After you sign, a Power of Attorney for Personal Care is valid but can only be used as follows:

  • If your attorney has reason to believe that you are incapable of making personal care decisions to which the Health Care Consent Act does not apply (decisions concerning your shelter, clothing, hygiene and safety), the attorney may make the decision for you unless your Power of Attorney for Personal Care specifies that you must first be proven to be legally incapable;
  • If the Health Care Consent Act applies to the decision (generally any medical treatment decision), you must be incapable of making the decision before the attorney for personal care will be able to decide for you.

Both the Power of Attorney for Property and the Power of Attorney for Personal Care stop being valid as soon as you die. After your death, your attorney no longer has authority to act. At your death, your Will takes effect giving your estate trustee (formerly called an “Executor”) the authority to manage your affairs.

Your Will has no effect while you are alive. Some people mistakenly believe that the estate trustee appointed in their Will has authority to act as their attorney while they are alive. This is not true.

Choosing your attorney should be done with great care because of the power that you are giving him or her.
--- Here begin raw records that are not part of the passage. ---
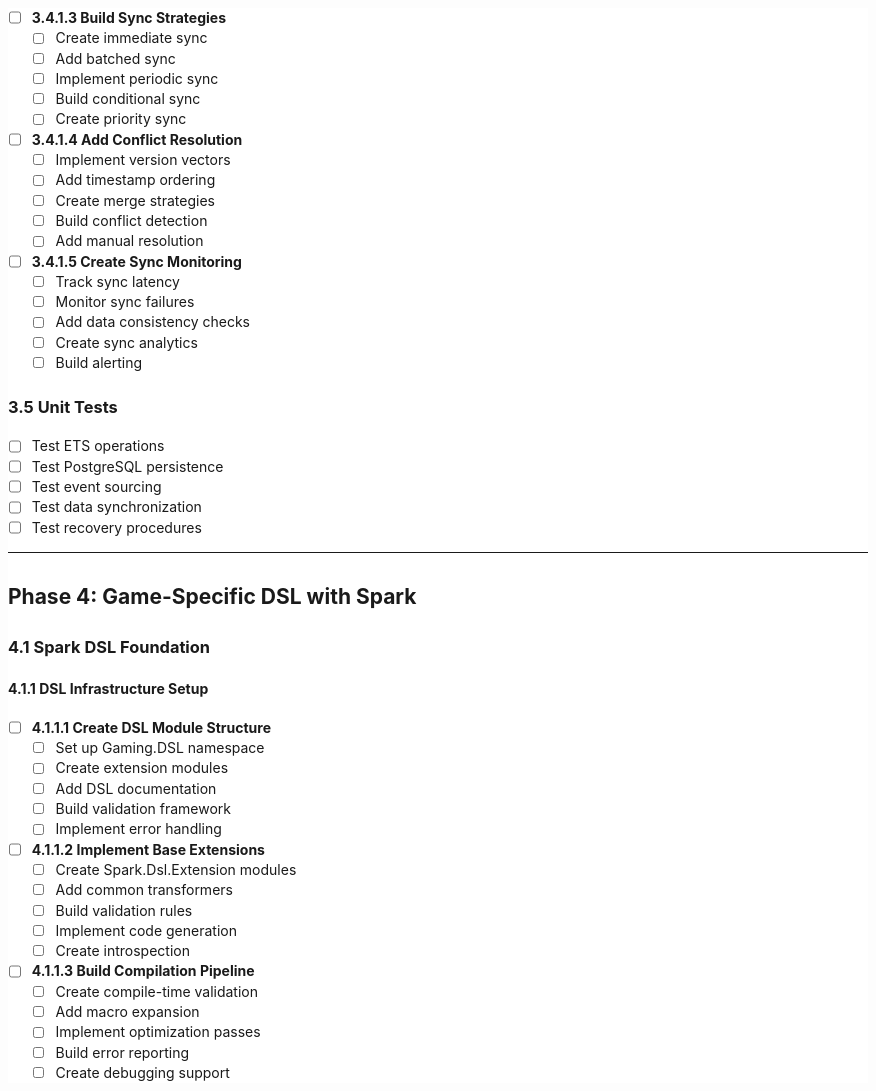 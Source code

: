 - [ ] **3.4.1.3 Build Sync Strategies**
  - [ ] Create immediate sync
  - [ ] Add batched sync
  - [ ] Implement periodic sync
  - [ ] Build conditional sync
  - [ ] Create priority sync

- [ ] **3.4.1.4 Add Conflict Resolution**
  - [ ] Implement version vectors
  - [ ] Add timestamp ordering
  - [ ] Create merge strategies
  - [ ] Build conflict detection
  - [ ] Add manual resolution

- [ ] **3.4.1.5 Create Sync Monitoring**
  - [ ] Track sync latency
  - [ ] Monitor sync failures
  - [ ] Add data consistency checks
  - [ ] Create sync analytics
  - [ ] Build alerting

### 3.5 Unit Tests
- [ ] Test ETS operations
- [ ] Test PostgreSQL persistence
- [ ] Test event sourcing
- [ ] Test data synchronization
- [ ] Test recovery procedures

---

## Phase 4: Game-Specific DSL with Spark

### 4.1 Spark DSL Foundation

#### 4.1.1 DSL Infrastructure Setup
- [ ] **4.1.1.1 Create DSL Module Structure**
  - [ ] Set up Gaming.DSL namespace
  - [ ] Create extension modules
  - [ ] Add DSL documentation
  - [ ] Build validation framework
  - [ ] Implement error handling

- [ ] **4.1.1.2 Implement Base Extensions**
  - [ ] Create Spark.Dsl.Extension modules
  - [ ] Add common transformers
  - [ ] Build validation rules
  - [ ] Implement code generation
  - [ ] Create introspection

- [ ] **4.1.1.3 Build Compilation Pipeline**
  - [ ] Create compile-time validation
  - [ ] Add macro expansion
  - [ ] Implement optimization passes
  - [ ] Build error reporting
  - [ ] Create debugging support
You can appoint a trusted family member, friend, your lawyer, or a trust company to be your attorney for property.

You should appoint a trusted family member or friend who shares your moral/ethical views to be your attorney for personal care. Choose someone who will respect your views and carry them out regardless of anyone else’s objections.

In most cases, only one attorney at a time is appointed, with at least one alternate attorney who can take over when the first attorney is unable to act or dies. However, you can appoint more than one attorney to act at the same time and all of them must make decisions together, that is, “jointly”.

Alternatively, you can appoint several attorneys, each of whom can act independent of each other, that is, “jointly and severally”. This is rarely a good idea due to the problems that are likely to result.